Однажды вечером, когда Симон, возвращаясь домой, шел через освещенный фонарями мост, он заметил впереди человека, который направлялся куда-то широкими шагами. Стройная фигура в пальто наполнила его сладким испугом. И походка, и брюки, и странная шляпа-котелок, и развевающиеся волосы казались до боли знакомыми. Под мышкой мужчина нес легкую рисовальную папку. Охваченный трепетными предчувствиями, Симон пошел чуть быстрее и вдруг с криком «Брат!» бросился прохожему на шею. Каспар обнял младшего братишку. Громко разговаривая, они продолжили путь к дому, для чего пришлось подниматься довольно круто в гору, по склону которой город разбросал свои сады и виллы. На самом верху их встретили маленькие, покосившиеся домишки предместья. Закатное солнце пылало в окнах, превращало их в прекрасные сияющие очи, недвижно устремленные вдаль. Внизу лежал город, привольно и блаженно раскинувшийся на равнине искристым, переливчатым ковром; оттуда долетал перезвон вечерних колоколов, звучащих всегда иначе, нежели утренние; неясным контуром причудливой, невыразимой формы проступало озеро – у ног города, горы и множества садов. Покамест зажглись далеко не все огни, но те, что зажглись, горели замечательно ярко. Внизу люди теперь шагали-спешили по всем кривым, укромным улочкам – не разглядишь, но знаешь: они там.
– Наверно, здорово пройтись сейчас по шикарной Вокзальной улице, – сказал Симон.
Каспар шел молча. Он стал мужчиной хоть куда. «Ишь, как вышагивает», – подумал Симон. Наконец они добрались до дома.
– Вот как! На опушке леса живешь? – рассмеялся Каспар. И оба вошли в дом.

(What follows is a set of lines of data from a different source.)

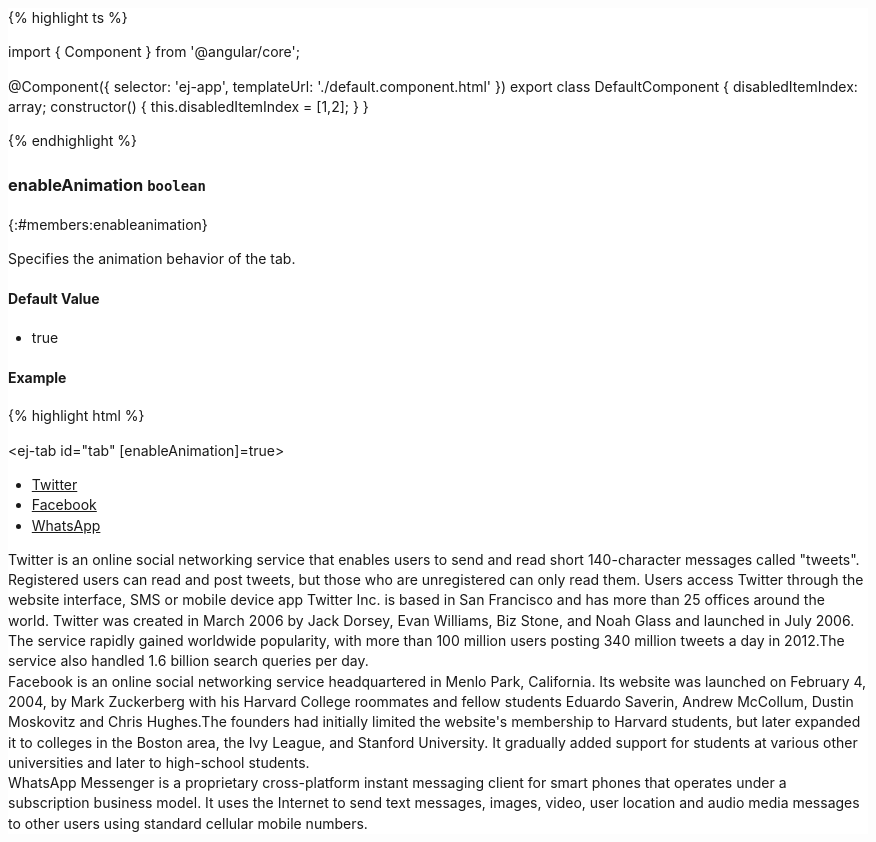 {% highlight ts %}

import { Component } from '@angular/core';

@Component({
    selector: 'ej-app',
    templateUrl: './default.component.html'
})
export class DefaultComponent {
    disabledItemIndex: array;
    constructor() {
       this.disabledItemIndex = [1,2];
    }
}


{% endhighlight %}




### enableAnimation `boolean`
{:#members:enableanimation}




Specifies the animation behavior of the tab.


#### Default Value




* true




#### Example

{% highlight html %}

<ej-tab id="tab" [enableAnimation]=true>
    <ul>
        <li><a href="#twitter">Twitter</a></li>
        <li><a href="#facebook">Facebook</a></li>
        <li><a href="#whatsapp">WhatsApp</a></li>
    </ul>
    <div id="twitter">
        Twitter is an online social networking service that enables users to send and read short 140-character messages called "tweets".
        Registered users can read and post tweets, but those who are unregistered can only read them. Users access Twitter through the website interface, SMS or mobile device app Twitter Inc. is based in San Francisco and has more than 25 offices around the world.
        Twitter was created in March 2006 by Jack Dorsey, Evan Williams, Biz Stone, and Noah Glass and launched in July 2006. The service rapidly gained worldwide popularity, with more than 100 million users posting 340 million tweets a day in 2012.The service also handled 1.6 billion search queries per day.
    </div>
    <div id="facebook">
        Facebook is an online social networking service headquartered in Menlo Park, California. Its website was launched on February 4, 2004, by Mark Zuckerberg with his Harvard College roommates and fellow students Eduardo Saverin, Andrew McCollum, Dustin Moskovitz and Chris Hughes.The founders had initially limited the website's membership to Harvard students, but later expanded it to colleges in the Boston area, the Ivy League, and Stanford University. It gradually added support for students at various other universities and later to high-school students.
    </div>
    <div id="whatsapp">
        WhatsApp Messenger is a proprietary cross-platform instant messaging client for smart phones that operates under a subscription business model. It uses the Internet to send text messages, images, video, user location and audio media messages to other users using standard cellular mobile numbers.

Когда Клара Агаппея увидела новоприбывшего, ее большие усталые глаза вспыхнули странным огнем. Она закрыла глаза, склонила красивую головку набок. Непохоже, чтобы появление этого молодого человека очень ее обрадовало, тут было кое-что совсем другое. Она попыталась держаться непринужденно, попыталась улыбнуться, как принято улыбаться, приглашая кого-нибудь войти. Но не смогла.
– Ступайте-ка наверх, – сказала она, – нынче я так устала. Очень странно. Я правда не знаю, что со мной.
Братья прошли к себе, в освещенную луной комнату.
– Давай не будем зажигать свечу, – сказал Симон, – лечь можно и без света.
Тут в дверь постучали, и из коридора донесся голос Клары:
– У вас есть все необходимое, ничего больше не требуется?
– Нет-нет, мы уже легли, так что нам ничего не нужно.
– Доброй ночи, друзья. – С этими словами она чуть приоткрыла дверь, потом закрыла ее и ушла.
– Странная женщина, – заметил Каспар. И оба заснули.
Глава третья
Следующим утром художник вынул из папки свои пейзажи, сначала достал всю осень, затем зиму, и все настроения природы ожили вновь.
– Это лишь малая часть того, что я видел. Глаз у художника быстрый, рука же медлительная, нерасторопная. Сколько всего мне еще надо создать! Зачастую мне кажется, я сойду с ума.
Все трое – Клара, Симон и художник – стояли вокруг картин. Говорили немного, причем только восторженными возгласами. Как вдруг Симон метнулся к своей шляпе, лежавшей на полу, яростно нахлобучил ее на голову и с криком «Я опоздал!» бросился вон из комнаты.
– Вы опоздали на целый час! Для молодого человека это совершенно недопустимо! – сказали ему в банке.
– Но раз уж так получилось? – ершисто возразил провинившийся.
– Как, вы еще и прекословите? Ну что ж! Дело ваше!
О поведении Симона доложили директору. Тот решил уволить молодого человека, призвал его к себе и сообщил об этом тихим, прямо-таки добродушным голосом.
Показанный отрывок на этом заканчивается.